Work to be completed
All of the entries must be duplicated exactly.

Records for processing
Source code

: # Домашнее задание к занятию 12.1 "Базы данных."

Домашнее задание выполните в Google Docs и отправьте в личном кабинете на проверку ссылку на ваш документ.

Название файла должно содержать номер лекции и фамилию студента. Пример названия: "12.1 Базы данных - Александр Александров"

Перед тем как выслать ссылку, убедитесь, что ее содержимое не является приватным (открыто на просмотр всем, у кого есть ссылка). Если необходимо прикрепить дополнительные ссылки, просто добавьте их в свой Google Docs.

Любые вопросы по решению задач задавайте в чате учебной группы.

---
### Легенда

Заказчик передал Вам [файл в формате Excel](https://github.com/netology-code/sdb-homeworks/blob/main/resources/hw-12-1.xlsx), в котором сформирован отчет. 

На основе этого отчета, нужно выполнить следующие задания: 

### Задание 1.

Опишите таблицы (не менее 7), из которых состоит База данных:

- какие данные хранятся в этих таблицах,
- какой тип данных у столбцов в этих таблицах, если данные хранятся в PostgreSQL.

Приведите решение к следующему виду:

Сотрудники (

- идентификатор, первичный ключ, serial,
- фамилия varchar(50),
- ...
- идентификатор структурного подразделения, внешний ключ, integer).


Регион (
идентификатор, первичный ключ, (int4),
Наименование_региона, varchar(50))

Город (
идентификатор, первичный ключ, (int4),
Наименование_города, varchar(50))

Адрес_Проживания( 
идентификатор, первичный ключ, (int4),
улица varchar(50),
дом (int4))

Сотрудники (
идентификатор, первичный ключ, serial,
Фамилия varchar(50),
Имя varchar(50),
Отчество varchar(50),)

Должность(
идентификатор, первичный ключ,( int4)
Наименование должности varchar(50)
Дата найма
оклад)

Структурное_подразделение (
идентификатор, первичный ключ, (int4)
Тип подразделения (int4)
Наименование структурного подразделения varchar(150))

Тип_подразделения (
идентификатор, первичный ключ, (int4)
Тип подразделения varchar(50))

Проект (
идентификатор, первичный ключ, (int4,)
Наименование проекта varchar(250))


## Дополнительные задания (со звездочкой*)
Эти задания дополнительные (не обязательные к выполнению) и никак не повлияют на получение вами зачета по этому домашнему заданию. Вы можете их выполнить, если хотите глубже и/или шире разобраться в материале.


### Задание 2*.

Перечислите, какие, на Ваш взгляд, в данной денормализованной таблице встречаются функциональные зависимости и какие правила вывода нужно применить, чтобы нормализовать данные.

Task result
Source code

: # Домашнее задание к занятию 12.1 "Базы данных."

Домашнее задание выполните в Google Docs и отправьте в личном кабинете на проверку ссылку на ваш документ.

Название файла должно содержать номер лекции и фамилию студента. Пример названия: "12.1 Базы данных - Александр Александров"

Перед тем как выслать ссылку, убедитесь, что ее содержимое не является приватным (открыто на просмотр всем, у кого есть ссылка). Если необходимо прикрепить дополнительные ссылки, просто добавьте их в свой Google Docs.

Любые вопросы по решению задач задавайте в чате учебной группы.

---
### Легенда

Заказчик передал Вам [файл в формате Excel](https://github.com/netology-code/sdb-homeworks/blob/main/resources/hw-12-1.xlsx), в котором сформирован отчет. 

На основе этого отчета, нужно выполнить следующие задания: 

### Задание 1.

Опишите таблицы (не менее 7), из которых состоит База данных:

- какие данные хранятся в этих таблицах,
- какой тип данных у столбцов в этих таблицах, если данные хранятся в PostgreSQL.

Приведите решение к следующему виду:

Сотрудники (

- идентификатор, первичный ключ, serial,
- фамилия varchar(50),
- ...
- идентификатор структурного подразделения, внешний ключ, integer).


Регион (
идентификатор, первичный ключ, (int4),
Наименование_региона, varchar(50))

Город (
идентификатор, первичный ключ, (int4),
Наименование_города, varchar(50))

Адрес_Проживания( 
идентификатор, первичный ключ, (int4),
улица varchar(50),
дом (int4))

Сотрудники (
идентификатор, первичный ключ, serial,
Фамилия varchar(50),
Имя varchar(50),
Отчество varchar(50),)

Должность(
идентификатор, первичный ключ,( int4)
Наименование должности varchar(50)
Дата найма
оклад)

Структурное_подразделение (
идентификатор, первичный ключ, (int4)
Тип подразделения (int4)
Наименование структурного подразделения varchar(150))

Тип_подразделения (
идентификатор, первичный ключ, (int4)
Тип подразделения varchar(50))

Проект (
идентификатор, первичный ключ, (int4,)
Наименование проекта varchar(250))


## Дополнительные задания (со звездочкой*)
Эти задания дополнительные (не обязательные к выполнению) и никак не повлияют на получение вами зачета по этому домашнему заданию. Вы можете их выполнить, если хотите глубже и/или шире разобраться в материале.


### Задание 2*.

Перечислите, какие, на Ваш взгляд, в данной денормализованной таблице встречаются функциональные зависимости и какие правила вывода нужно применить, чтобы нормализовать данные.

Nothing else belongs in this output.